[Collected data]

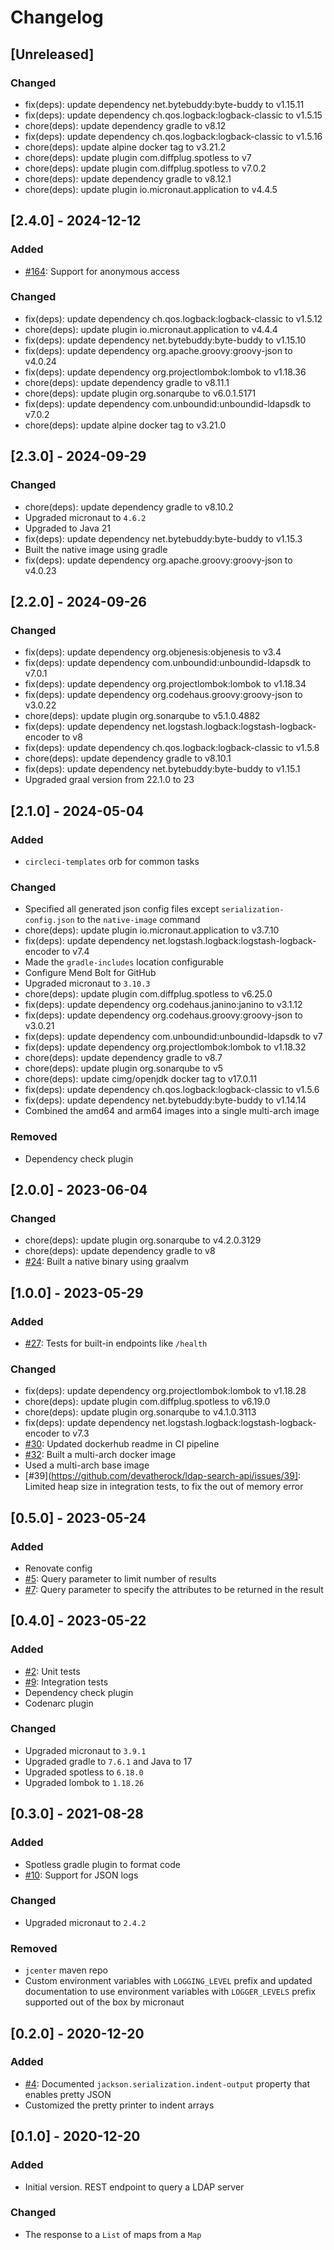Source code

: # Changelog

## [Unreleased]
### Changed
- fix(deps): update dependency net.bytebuddy:byte-buddy to v1.15.11
- fix(deps): update dependency ch.qos.logback:logback-classic to v1.5.15
- chore(deps): update dependency gradle to v8.12
- fix(deps): update dependency ch.qos.logback:logback-classic to v1.5.16
- chore(deps): update alpine docker tag to v3.21.2
- chore(deps): update plugin com.diffplug.spotless to v7
- chore(deps): update plugin com.diffplug.spotless to v7.0.2
- chore(deps): update dependency gradle to v8.12.1
- chore(deps): update plugin io.micronaut.application to v4.4.5

## [2.4.0] - 2024-12-12
### Added
- [#164](https://github.com/devatherock/ldap-search-api/issues/164): Support for anonymous access

### Changed
- fix(deps): update dependency ch.qos.logback:logback-classic to v1.5.12
- chore(deps): update plugin io.micronaut.application to v4.4.4
- fix(deps): update dependency net.bytebuddy:byte-buddy to v1.15.10
- fix(deps): update dependency org.apache.groovy:groovy-json to v4.0.24
- fix(deps): update dependency org.projectlombok:lombok to v1.18.36
- chore(deps): update dependency gradle to v8.11.1
- chore(deps): update plugin org.sonarqube to v6.0.1.5171
- fix(deps): update dependency com.unboundid:unboundid-ldapsdk to v7.0.2
- chore(deps): update alpine docker tag to v3.21.0

## [2.3.0] - 2024-09-29
### Changed
- chore(deps): update dependency gradle to v8.10.2
- Upgraded micronaut to `4.6.2`
- Upgraded to Java 21
- fix(deps): update dependency net.bytebuddy:byte-buddy to v1.15.3
- Built the native image using gradle
- fix(deps): update dependency org.apache.groovy:groovy-json to v4.0.23

## [2.2.0] - 2024-09-26
### Changed
- fix(deps): update dependency org.objenesis:objenesis to v3.4
- fix(deps): update dependency com.unboundid:unboundid-ldapsdk to v7.0.1
- fix(deps): update dependency org.projectlombok:lombok to v1.18.34
- fix(deps): update dependency org.codehaus.groovy:groovy-json to v3.0.22
- chore(deps): update plugin org.sonarqube to v5.1.0.4882
- fix(deps): update dependency net.logstash.logback:logstash-logback-encoder to v8
- fix(deps): update dependency ch.qos.logback:logback-classic to v1.5.8
- chore(deps): update dependency gradle to v8.10.1
- fix(deps): update dependency net.bytebuddy:byte-buddy to v1.15.1
- Upgraded graal version from 22.1.0 to 23

## [2.1.0] - 2024-05-04
### Added
- `circleci-templates` orb for common tasks

### Changed
- Specified all generated json config files except `serialization-config.json` to the `native-image` command
- chore(deps): update plugin io.micronaut.application to v3.7.10
- fix(deps): update dependency net.logstash.logback:logstash-logback-encoder to v7.4
- Made the `gradle-includes` location configurable
- Configure Mend Bolt for GitHub
- Upgraded micronaut to `3.10.3`
- chore(deps): update plugin com.diffplug.spotless to v6.25.0
- fix(deps): update dependency org.codehaus.janino:janino to v3.1.12
- fix(deps): update dependency org.codehaus.groovy:groovy-json to v3.0.21
- fix(deps): update dependency com.unboundid:unboundid-ldapsdk to v7
- fix(deps): update dependency org.projectlombok:lombok to v1.18.32
- chore(deps): update dependency gradle to v8.7
- chore(deps): update plugin org.sonarqube to v5
- chore(deps): update cimg/openjdk docker tag to v17.0.11
- fix(deps): update dependency ch.qos.logback:logback-classic to v1.5.6
- fix(deps): update dependency net.bytebuddy:byte-buddy to v1.14.14
- Combined the amd64 and arm64 images into a single multi-arch image

### Removed
- Dependency check plugin

## [2.0.0] - 2023-06-04
### Changed
- chore(deps): update plugin org.sonarqube to v4.2.0.3129
- chore(deps): update dependency gradle to v8
- [#24](https://github.com/devatherock/ldap-search-api/issues/24): Built a native binary using graalvm

## [1.0.0] - 2023-05-29
### Added
- [#27](https://github.com/devatherock/ldap-search-api/issues/27): Tests for built-in endpoints like `/health`

### Changed
- fix(deps): update dependency org.projectlombok:lombok to v1.18.28
- chore(deps): update plugin com.diffplug.spotless to v6.19.0
- chore(deps): update plugin org.sonarqube to v4.1.0.3113
- fix(deps): update dependency net.logstash.logback:logstash-logback-encoder to v7.3
- [#30](https://github.com/devatherock/ldap-search-api/issues/30): Updated dockerhub readme in CI pipeline
- [#32](https://github.com/devatherock/ldap-search-api/issues/32): Built a multi-arch docker image
- Used a multi-arch base image
- [#39](https://github.com/devatherock/ldap-search-api/issues/39]: Limited heap size in integration tests, to fix the out of memory error

## [0.5.0] - 2023-05-24
### Added
- Renovate config
- [#5](https://github.com/devatherock/ldap-search-api/issues/5): Query parameter to limit number of results
- [#7](https://github.com/devatherock/ldap-search-api/issues/7): Query parameter to specify the attributes to be returned in the result

## [0.4.0] - 2023-05-22
### Added
- [#2](https://github.com/devatherock/ldap-search-api/issues/2): Unit tests
- [#9](https://github.com/devatherock/ldap-search-api/issues/9): Integration tests
- Dependency check plugin
- Codenarc plugin

### Changed
- Upgraded micronaut to `3.9.1`
- Upgraded gradle to `7.6.1` and Java to 17
- Upgraded spotless to `6.18.0`
- Upgraded lombok to `1.18.26`

## [0.3.0] - 2021-08-28
### Added
- Spotless gradle plugin to format code
- [#10](https://github.com/devatherock/ldap-search-api/issues/10): Support for JSON logs

### Changed
- Upgraded micronaut to `2.4.2`

### Removed
- `jcenter` maven repo
- Custom environment variables with `LOGGING_LEVEL` prefix and updated documentation to use environment variables 
with `LOGGER_LEVELS` prefix supported out of the box by micronaut

## [0.2.0] - 2020-12-20
### Added
- [#4](https://github.com/devatherock/ldap-search-api/issues/4): Documented `jackson.serialization.indent-output` property that enables pretty JSON
- Customized the pretty printer to indent arrays

## [0.1.0] - 2020-12-20
### Added
- Initial version. REST endpoint to query a LDAP server

### Changed
- The response to a `List` of maps from a `Map`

▶ YOUR GOAL
Search the entries for the string "with". Copy every line that has it.

▶ FINAL ANSWER
- Custom environment variables with `LOGGING_LEVEL` prefix and updated documentation to use environment variables 
with `LOGGER_LEVELS` prefix supported out of the box by micronaut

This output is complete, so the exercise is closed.